O Sr. Le Prevost encoraja seu amigo, um pouco indeciso, a seguir o apelo de Deus que o incita a deixar o mundo; descreve-lhe a felicidade de uma vida pobre e desapegada de tudo. Exprime a esperança de que seu século verá na França um grande movimento religioso. Detalhes edificantes sobre refugiados poloneses, cuja vida comunitária atrai fortemente o Sr. Le Prevost. Zelo dos confrades de São Vicente de Paulo

 

Paris, 28 de junho de 1836.

 

            Dei graças a Deus, meu querido amigo, pelas boas e santas coisas que contém sua última carta: encontro nela, por baixo de algumas reservas de humildade e de sábia desconfiança, uma firmeza de querer que você ainda não tinha mostrado. Pouco a pouco o horizonte se ilumina e logo você lerá seu futuro com o clarão da luz do dia. Sinto-me mais forte agora para encorajá-lo, vendo o bom Sr. Lecomte e seus outros conselheiros tão firmes em seu parecer. Ouso dizer depois deles que tudo, neste grave assunto, virá a ser bom para você e para os seus, porque você nada quis a não ser segundo o coração de Deus e que seu coração que o ama o quer feliz.

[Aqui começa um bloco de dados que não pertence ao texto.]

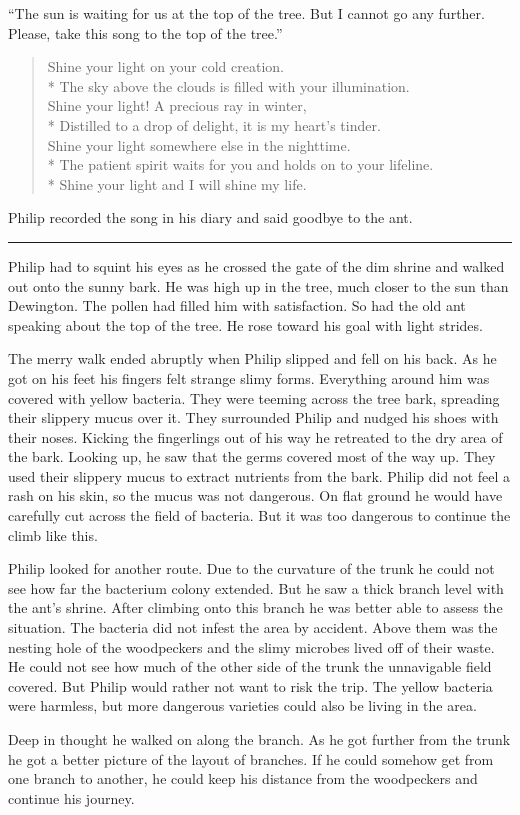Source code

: \documentclass[10pt, draft]{memoir}
\renewcommand{\pfbreakdisplay}{\bigskip \ding{166} \bigskip}
\newcommand{\secbreak}{\fancybreak{\pfbreakdisplay}}
\newcommand{\sunsong}{
  Shine your light on your cold creation. \\*
  The sky above the clouds is filled with your illumination. \\
  Shine your light! A precious ray in winter, \\*
  Distilled to a drop of delight, it is my heart's tinder. \\
  Shine your light somewhere else in the nighttime. \\*
  The patient spirit waits for you and holds on to your lifeline. \\*
  Shine your light and I will shine my life.
}
\begin{document}
``The sun is waiting for us at the top of the tree. But I cannot go any
further. Please, take this song to the top of the tree.''


\begin{verse}
\sunsong
\end{verse}


Philip recorded the song in his diary and said goodbye to the ant.

\secbreak

Philip had to squint his eyes as he crossed the gate of the dim shrine and
walked out onto the sunny bark. He was high up in the tree, much closer to the
sun than Dewington. The pollen had filled him with satisfaction. So had the old
ant speaking about the top of the tree. He rose toward his goal with light
strides.

The merry walk ended abruptly when Philip slipped and fell on his back. As he
got on his feet his fingers felt strange slimy forms. Everything around him was
covered with yellow bacteria. They were teeming across the tree bark, spreading
their slippery mucus over it. They surrounded Philip and nudged his shoes with
their noses. Kicking the fingerlings out of his way he retreated to the dry
area of the bark. Looking up, he saw that the germs covered most of the way up.
They used their slippery mucus to extract nutrients from the bark. Philip did
not feel a rash on his skin, so the mucus was not dangerous. On flat ground he
would have carefully cut across the field of bacteria. But it was too dangerous
to continue the climb like this.

Philip looked for another route. Due to the curvature of the trunk he could not
see how far the bacterium colony extended. But he saw a thick branch level with
the ant's shrine. After climbing onto this branch he was better able to assess
the situation. The bacteria did not infest the area by accident. Above them was
the nesting hole of the woodpeckers and the slimy microbes lived off of their
waste. He could not see how much of the other side of the trunk the unnavigable
field covered. But Philip would rather not want to risk the trip. The yellow
bacteria were harmless, but more dangerous varieties could also be living in
the area.

Deep in thought he walked on along the branch. As he got further from the trunk
he got a better picture of the layout of branches. If he could somehow get from
one branch to another, he could keep his distance from the woodpeckers and
continue his journey.
\end{document}
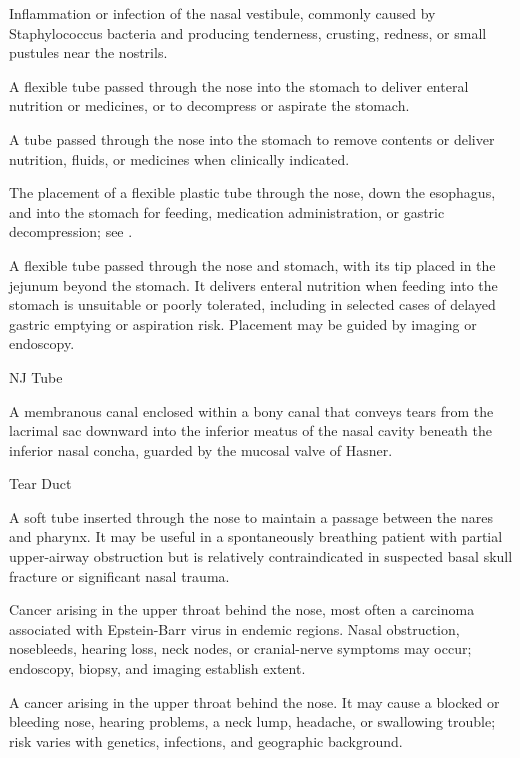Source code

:  Inflammation or infection of the nasal vestibule, commonly caused by Staphylococcus bacteria and producing tenderness, crusting, redness, or small pustules near the nostrils.

 A flexible tube passed through the nose into the stomach to deliver enteral nutrition or medicines, or to decompress or aspirate the stomach.

 A tube passed through the nose into the stomach to remove contents or deliver nutrition, fluids, or medicines when clinically indicated.

 The placement of a flexible plastic tube through the nose, down the esophagus, and into the stomach for feeding, medication administration, or gastric decompression; see .

 A flexible tube passed through the nose and stomach, with its tip placed in the jejunum beyond the stomach. It delivers enteral nutrition when feeding into the stomach is unsuitable or poorly tolerated, including in selected cases of delayed gastric emptying or aspiration risk. Placement may be guided by imaging or endoscopy.

\synonyms
NJ Tube

 A membranous canal enclosed within a bony canal that conveys tears from the lacrimal sac downward into the inferior meatus of the nasal cavity beneath the inferior nasal concha, guarded by the mucosal valve of Hasner.

\synonyms
Tear Duct

 A soft tube inserted through the nose to maintain a passage between the nares and
pharynx. It may be useful in a spontaneously breathing patient with partial upper-airway
obstruction but is relatively contraindicated in suspected basal skull fracture or
significant nasal trauma.

 Cancer arising in the upper throat behind the nose, most often a carcinoma associated with Epstein-Barr virus in endemic regions. Nasal obstruction, nosebleeds, hearing loss, neck nodes, or cranial-nerve symptoms may occur; endoscopy, biopsy, and imaging establish extent.

 A cancer arising in the upper throat behind the nose. It may cause a blocked or bleeding nose, hearing problems, a neck lump, headache, or swallowing trouble; risk varies with genetics, infections, and geographic background.

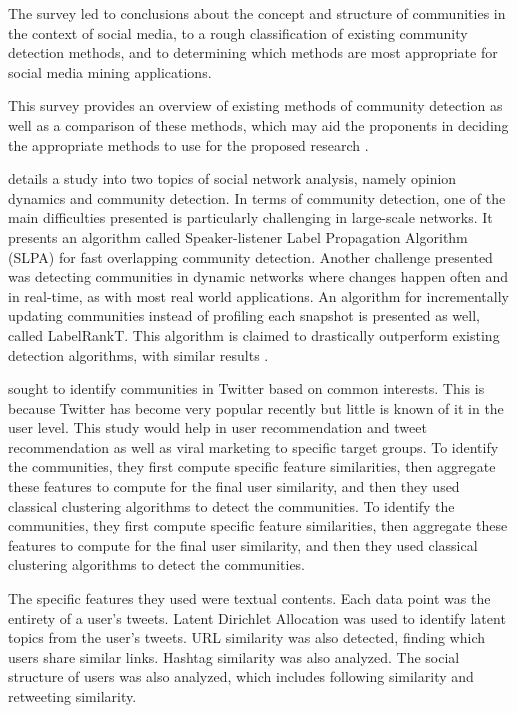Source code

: The survey led to conclusions about the concept and structure of communities in the context of social media, to a rough classification of existing community detection methods, and to determining which methods are most appropriate for social media mining applications. 

This survey provides an overview of existing methods of community detection as well as a comparison of these methods, which may aid the proponents in deciding the appropriate methods to use for the proposed research \cite{Papadopoulos:2012}.

 details a study into two topics of social network analysis, namely opinion dynamics and community detection. In terms of community detection, one of the main difficulties presented is particularly challenging in large-scale networks. It presents an algorithm called Speaker-listener Label Propagation Algorithm (SLPA) for fast overlapping community detection. Another challenge presented was detecting communities in dynamic networks where changes happen often and in real-time, as with most real world applications. An algorithm for incrementally updating communities instead of profiling each snapshot is presented as well, called LabelRankT. This algorithm is claimed to drastically outperform existing detection algorithms, with similar results \cite{Xie:2012}. 

 sought to identify communities in Twitter based on common interests. This is because Twitter has become very popular recently but little is known of it in the user level. This study would help in user recommendation and tweet recommendation as well as viral marketing to specific target groups. To identify the communities, they first compute specific feature similarities, then aggregate these features to compute for the final user similarity, and then they used classical clustering algorithms to detect the communities. To identify the communities, they first compute specific feature similarities, then aggregate these features to compute for the final user similarity, and then they used classical clustering algorithms to detect the communities.

The specific features they used were textual contents. Each data point was the entirety of a user’s tweets. Latent Dirichlet Allocation was used to identify latent topics from the user’s tweets. URL similarity was also detected, finding which users share similar links. Hashtag similarity was also analyzed. The social structure of users was also analyzed, which includes following similarity and retweeting similarity.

            Pela minha própria experiência, posso atestar que nunca coisa empreendida com intenção piedosa e reta teve final ruim. Se o sucesso não estava segundo minha esperança, é que a ultrapassava demais para minha previsão alcançá-lo. Coragem, portanto, meu querido amigo, mais um leve esforço, e a obra será consumada; uma vida toda de abnegação e de amor, toda entregue a Deus, tal será aqui na terra seu quinhão e, no fim: Deus meus et omnia! Isso não vale um pouco de incerteza, algumas dores de coração, algumas lágrimas talvez, que a Virgem Santa enxugará com ternura e compaixão? Conjuro-o, meu caro Adolphe, meu caro irmão, não recue, chegou a hora, Deus o chama, você não pode duvidar. Grite, portanto, com toda a sua força: eis-me aqui, ecce venio; faça o sacrifício do coração. Quanto ao resto, ele se encarrega,  disporá  tudo; a partir do dia em que, em efusão de alma, você lhe disser: “sim, eu sou seu, sim, pertenço a você, pegue-me”, na mesma hora Ele o levará.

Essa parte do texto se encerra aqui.